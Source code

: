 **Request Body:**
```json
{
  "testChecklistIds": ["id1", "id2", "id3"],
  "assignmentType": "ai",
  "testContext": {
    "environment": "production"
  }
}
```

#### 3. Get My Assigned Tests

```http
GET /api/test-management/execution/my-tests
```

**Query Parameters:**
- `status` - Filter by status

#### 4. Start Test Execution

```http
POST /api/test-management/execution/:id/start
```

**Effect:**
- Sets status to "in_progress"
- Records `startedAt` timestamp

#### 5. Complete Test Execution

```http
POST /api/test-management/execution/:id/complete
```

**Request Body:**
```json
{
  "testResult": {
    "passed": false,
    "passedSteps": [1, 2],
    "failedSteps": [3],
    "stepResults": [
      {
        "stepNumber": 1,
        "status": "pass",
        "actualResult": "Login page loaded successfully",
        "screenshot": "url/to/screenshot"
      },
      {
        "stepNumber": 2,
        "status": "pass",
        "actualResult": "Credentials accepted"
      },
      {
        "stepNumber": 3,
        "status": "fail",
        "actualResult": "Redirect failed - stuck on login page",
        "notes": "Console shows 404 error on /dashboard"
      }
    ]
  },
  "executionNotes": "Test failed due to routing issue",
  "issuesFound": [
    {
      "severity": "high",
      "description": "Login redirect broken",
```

══════════

**Goal of the exercise:** Could you state the number of lines above in which the word "POST" appears? Give that number by itself.

**Response:** 2